Despite these challenges, the Kenyan water sector has undergone tremendous and progressive reforms over the last decade, establishing commercially oriented water service provision that is formalized and regulated. The constitution of 2010 further devolved water services to the newly formed county governments.
The German government through KfW Development Bank has continually supported the water sector in Kenya, in particular in terms of infrastructure financing. These efforts are aimed at supporting the government of Kenya in achieving access to safe, affordable and adequate water for all Kenyans as stipulated in the constitution.
A special focus of the German development cooperation lies on improving access to water and sanitation for people living in low-income areas. On behalf of the German government, KfW Development Bank supports the Water Services Trust Fund by providing funds for the construction of water kiosks and public sanitation facilities, reaching over 1.4 million people so far.

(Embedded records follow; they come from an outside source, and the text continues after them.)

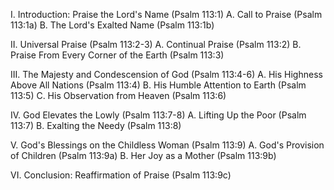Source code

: I. Introduction: Praise the Lord's Name (Psalm 113:1)
   A. Call to Praise (Psalm 113:1a)
   B. The Lord's Exalted Name (Psalm 113:1b)

II. Universal Praise (Psalm 113:2-3)
   A. Continual Praise (Psalm 113:2)
   B. Praise From Every Corner of the Earth (Psalm 113:3)

III. The Majesty and Condescension of God (Psalm 113:4-6)
   A. His Highness Above All Nations (Psalm 113:4)
   B. His Humble Attention to Earth (Psalm 113:5)
   C. His Observation from Heaven (Psalm 113:6)

IV. God Elevates the Lowly (Psalm 113:7-8)
   A. Lifting Up the Poor (Psalm 113:7)
   B. Exalting the Needy (Psalm 113:8)

V. God's Blessings on the Childless Woman (Psalm 113:9)
   A. God's Provision of Children (Psalm 113:9a)
   B. Her Joy as a Mother (Psalm 113:9b)

VI. Conclusion: Reaffirmation of Praise (Psalm 113:9c)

Since Kenya's government abolished school fees, more and more children can go to primary school. Nevertheless, especially deprived children often do not have the opportunity to fulfil their potential. This is because many primary schools in Kenya are in a bad shape, badly equipped and overcrowded. Learning is often hardly possible. KfW Development Bank supports the rehabilitation of these schools and the construction of new schools, so that children receive better chances, even in a difficult environment. Therefore, the supported schools are located close to slum areas and attract between 50 % and 90 % poor children.
However, this is not enough to realise social advancement. Children getting access to good secondary schools, technical and vocational training institutes or universities almost exclusively come from socially advantaged families who can afford such an education.
In order to make upward mobility possible, KfW supports the scholarship programme "Wings To Fly" implemented by the Kenyan Equity Group Foundation. Particularly disadvantaged students (e.g. orphans or children from very poor families) with excellent school performance are given the chance to go to a good secondary school. The scholars are not only financially supported but also receive personal and career mentoring which shall prepare them to find good jobs and take on leadership positions in the future and thus achieve social advancement.
More and more Kenyans are getting access to electricity. Following numerous energy sector reforms, the competition in the last few years in the electricity market has increased. This is one of the pre-requisites for a continuous improvement of an affordable and reliable electricity supply in the country. Nevertheless, the electricity supply still faces many challenges. Approximately 50 % of Kenyans do not have access to electricity, in rural areas it is even 80 % of the population. Where there is electricity, load shedding is common. The reasons are the persistent excess demand and the transmission and distribution infrastructure which is in need of rehabilitation and extension.
On behalf of the German federal government, KfW Development Bank supports the Kenyan government to secure a cost-effective, environmentally friendly and reliable electricity supply. In doing so, the use of renewables (geothermal, solar, wind and hydro) is promoted, where possible together with the private sector. At the same time KfW supports the Kenyan government in increasing access to electricity in rural areas of the country.
Through Financial Cooperation, up to now the construction of geothermal power plants along with the necessary development measures was made possible and hydro power stations were rehabilitated. Overall, cost-effective, environmentally friendly and base-load capable electricity supply capacities of a total of 470 MW were supported and 1.3 million tons of CO2 Emissions were saved annually. Besides new geothermal power plants, KfW is currently planning to finance wind power plants and to support solar-powered mini-grids in rural areas.